Jaksa mengatakan, Tommy bertemu dengan Brigjen Prasetijo sebelum menyerahkan uang kepada Napoleon. Setelahnya, Prasetijo mengambil uang sebesar USD 50 ribu dari USD 100 ribu yang dibawa oleh Tomny untuk Napoleon.
Baca Juga: Besok, Djoko Tjandra dan Irjen Napoleon Sidang Perdana Kasus Red Notice
Seusai pertemuan itu, keduanya mendarangi Napoleon dengan maksud memberi USD 50 ribu. Hanya, uang tersebut ditolak dan Napoelon meminta uang sebesar Rp7 miliar.
"Setiba di ruangan Kadihubinter, Tommy Sumardi menyerahkan sisa uang yang ada sebanyak USD 50 ribu. Namun Irjen Napoleon Bonaparte tidak mau menerima uang dengan nominal tersebut," beber jaksa.
Saat itu, Napoleon menyebut jika permintaan uang sebesar Rp7 miliar bukan untuk dia seorang. Namun untuk para petinggi di instansinya.
"Terdakwa Irjen Napoleon Bonaparte dengan mengatakan 'ini apaan nih segini, nggak mau saya. Naik ji jadi 7 ji, soalnya kan buat depan juga, bukan buat saya sendiri. Yang nempatin saya kan beliau, dan berkata 'petinggi kita ini'. Selanjutnya sekitar pukul 16.02 WIB Tommy Sumardi dan Brigjen Prasetijo Utomo dengan membawa paper bag warna gelap meninggalkan gedung TNCC Mabes Polri," tutup jaksa.

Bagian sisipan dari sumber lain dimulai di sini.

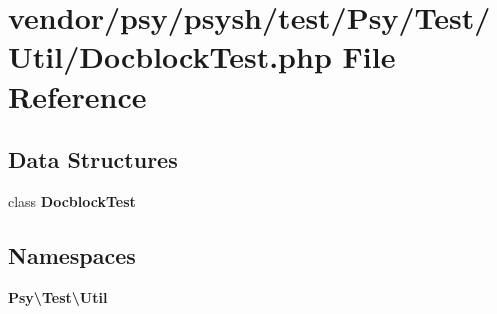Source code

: \section{vendor/psy/psysh/test/\+Psy/\+Test/\+Util/\+Docblock\+Test.php File Reference}
\label{psy_2psysh_2test_2_psy_2_test_2_util_2_doc_block_test_8php}
\subsection*{Data Structures}
\begin{DoxyCompactItemize}
\item 
class {\bf Docblock\+Test}
\end{DoxyCompactItemize}
\subsection*{Namespaces}
\begin{DoxyCompactItemize}
\item 
 {\bf Psy\textbackslash{}\+Test\textbackslash{}\+Util}
\end{DoxyCompactItemize}
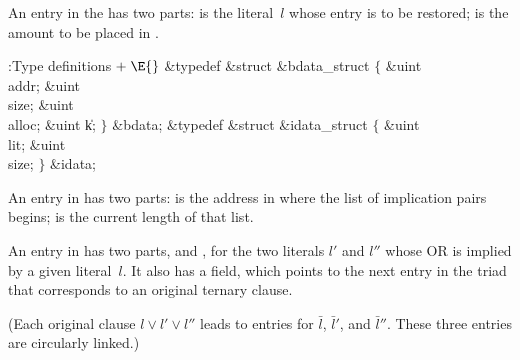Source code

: An entry in the  has two parts:  is the literal~$l$
whose 
entry is to be restored;  is the amount to be placed in .

\Y\B\4:Type definitions\X${}\mathrel+\E{}$\6
\&{typedef} \&{struct} \&{bdata\_struct} ${}\{{}$\1\6
\&{uint} \\{addr};\6
\&{uint} \\{size};\6
\&{uint} \\{alloc};\6
\&{uint} \|k;\2\6
${}\}{}$ \&{bdata};\6
\&{typedef} \&{struct} \&{idata\_struct} ${}\{{}$\1\6
\&{uint} \\{lit};\6
\&{uint} \\{size};\2\6
${}\}{}$ \&{idata};\par
\fi

An entry in  has two parts:  is
the address in  where
the list of implication pairs begins;  is the current length
of that list.

An entry in  has two parts,  and , for the two
literals
$l'$ and $l''$ whose {\mc OR} is implied by a given literal~$l$.
It also has a  field, which points to the next  entry
in the triad
that corresponds to an original ternary clause.

(Each original clause $l\lor l'\lor l''$ leads to  entries for $%
\bar l$,
$\bar l'$, and $\bar l''$. These three entries are circularly linked.)

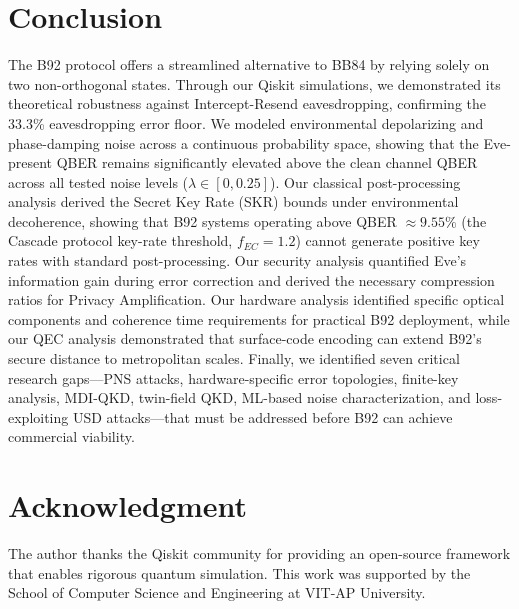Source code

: \documentclass[conference]{IEEEtran}
\begin{document}
\section{Conclusion}\label{sec:conclusion}
The B92 protocol offers a streamlined alternative to BB84 by relying solely on two non-orthogonal states. Through our Qiskit simulations, we demonstrated its theoretical robustness against Intercept-Resend eavesdropping, confirming the 33.3\% eavesdropping error floor. We modeled environmental depolarizing and phase-damping noise across a continuous probability space, showing that the Eve-present QBER remains significantly elevated above the clean channel QBER across all tested noise levels ($\lambda \in [0, 0.25]$). Our classical post-processing analysis derived the Secret Key Rate (SKR) bounds under environmental decoherence, showing that B92 systems operating above QBER $\approx 9.55\%$ (the Cascade protocol key-rate threshold, $f_{EC}=1.2$) cannot generate positive key rates with standard post-processing. Our security analysis quantified Eve's information gain during error correction and derived the necessary compression ratios for Privacy Amplification. Our hardware analysis identified specific optical components and coherence time requirements for practical B92 deployment, while our QEC analysis demonstrated that surface-code encoding can extend B92's secure distance to metropolitan scales. Finally, we identified seven critical research gaps—PNS attacks, hardware-specific error topologies, finite-key analysis, MDI-QKD, twin-field QKD, ML-based noise characterization, and loss-exploiting USD attacks—that must be addressed before B92 can achieve commercial viability. %

\section*{Acknowledgment}
The author thanks the Qiskit community for providing an open-source framework that enables rigorous quantum simulation. This work was supported by the School of Computer Science and Engineering at VIT-AP University.



\end{document}
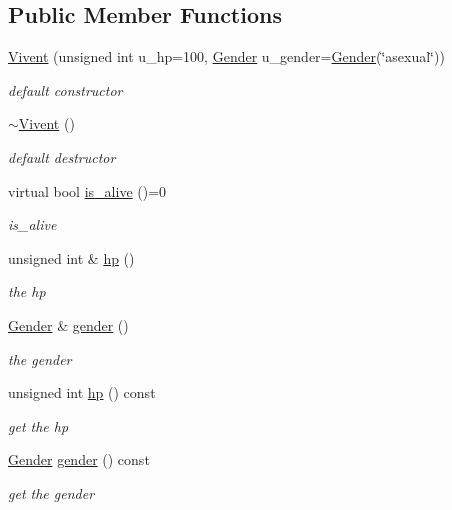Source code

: \subsection*{Public Member Functions}
\begin{DoxyCompactItemize}
\item 
\hyperlink{classVivent_a72647b9b0f4fe83f8f7360a6ed6e0ca7}{Vivent} (unsigned int u\_\-hp=100, \hyperlink{classGender}{Gender} u\_\-gender=\hyperlink{classGender}{Gender}(\char`\"{}asexual\char`\"{}))
\begin{DoxyCompactList}\small\item\em default constructor \end{DoxyCompactList}\item 
\hyperlink{classVivent_ac926725fd801a82fee9f960ff96386bf}{$\sim$Vivent} ()
\begin{DoxyCompactList}\small\item\em default destructor \end{DoxyCompactList}\item 
virtual bool \hyperlink{classVivent_a253291090ae6207f8f51f8ff669d9d17}{is\_\-alive} ()=0
\begin{DoxyCompactList}\small\item\em is\_\-alive \end{DoxyCompactList}\item 
unsigned int \& \hyperlink{classVivent_a5649888ad4779d5294fe7a6f57e4ecd4}{hp} ()
\begin{DoxyCompactList}\small\item\em the hp \end{DoxyCompactList}\item 
\hyperlink{classGender}{Gender} \& \hyperlink{classVivent_a83a8f9dd53a46f84ac01f3f262b7f6f4}{gender} ()
\begin{DoxyCompactList}\small\item\em the gender \end{DoxyCompactList}\item 
\hypertarget{classVivent_ad55d988e84cd95d0847a374a2102ee89}{
unsigned int \hyperlink{classVivent_ad55d988e84cd95d0847a374a2102ee89}{hp} () const }
\label{classVivent_ad55d988e84cd95d0847a374a2102ee89}

\begin{DoxyCompactList}\small\item\em get the hp \end{DoxyCompactList}\item 
\hypertarget{classVivent_a60975c27c18684b46e5fa2e1810c53ae}{
\hyperlink{classGender}{Gender} \hyperlink{classVivent_a60975c27c18684b46e5fa2e1810c53ae}{gender} () const }
\label{classVivent_a60975c27c18684b46e5fa2e1810c53ae}

\begin{DoxyCompactList}\small\item\em get the gender \end{DoxyCompactList}\end{DoxyCompactItemize}
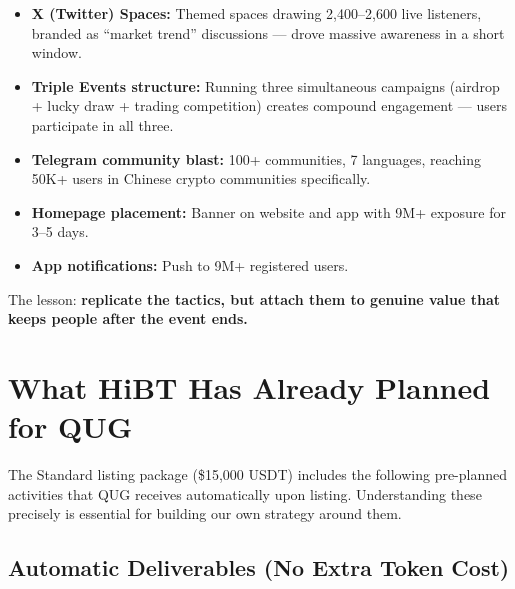 \documentclass[11pt,a4paper]{article}
\begin{document}
\begin{itemize}[leftmargin=1.5em]
  \item \textbf{X (Twitter) Spaces:} Themed spaces drawing 2,400--2,600 live listeners, branded as ``market trend'' discussions — drove massive awareness in a short window.
  \item \textbf{Triple Events structure:} Running three simultaneous campaigns (airdrop + lucky draw + trading competition) creates compound engagement — users participate in all three.
  \item \textbf{Telegram community blast:} 100+ communities, 7 languages, reaching 50K+ users in Chinese crypto communities specifically.
  \item \textbf{Homepage placement:} Banner on website and app with 9M+ exposure for 3--5 days.
  \item \textbf{App notifications:} Push to 9M+ registered users.
\end{itemize}

The lesson: \textbf{replicate the tactics, but attach them to genuine value that keeps people after the event ends.}

\section{What HiBT Has Already Planned for QUG}

The Standard listing package (\$15,000 USDT) includes the following pre-planned activities that QUG receives automatically upon listing. Understanding these precisely is essential for building our own strategy around them.

\subsection{Automatic Deliverables (No Extra Token Cost)}
\end{document}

Napoleon didakwa melanggar Pasal 5 ayat 2 juncto Pasal 5 ayat 1 huruf a atau b Undang-Undang (UU) Nomor 31 Tahun 1999 sebagaimana telah diubah dengan UU Nomor 20 Tahun 2001 tentang Pemberantasan Tindak Pidana Korupsi (selanjutnya disebut UU Tipikor) juncto Pasal 55 ayat 1 ke-1 KUHP dan/atau Pasal 11 atau Pasal 12 huruf a atau b UU Tipikor juncto Pasal 55 ayat 1 ke-1 KUHP.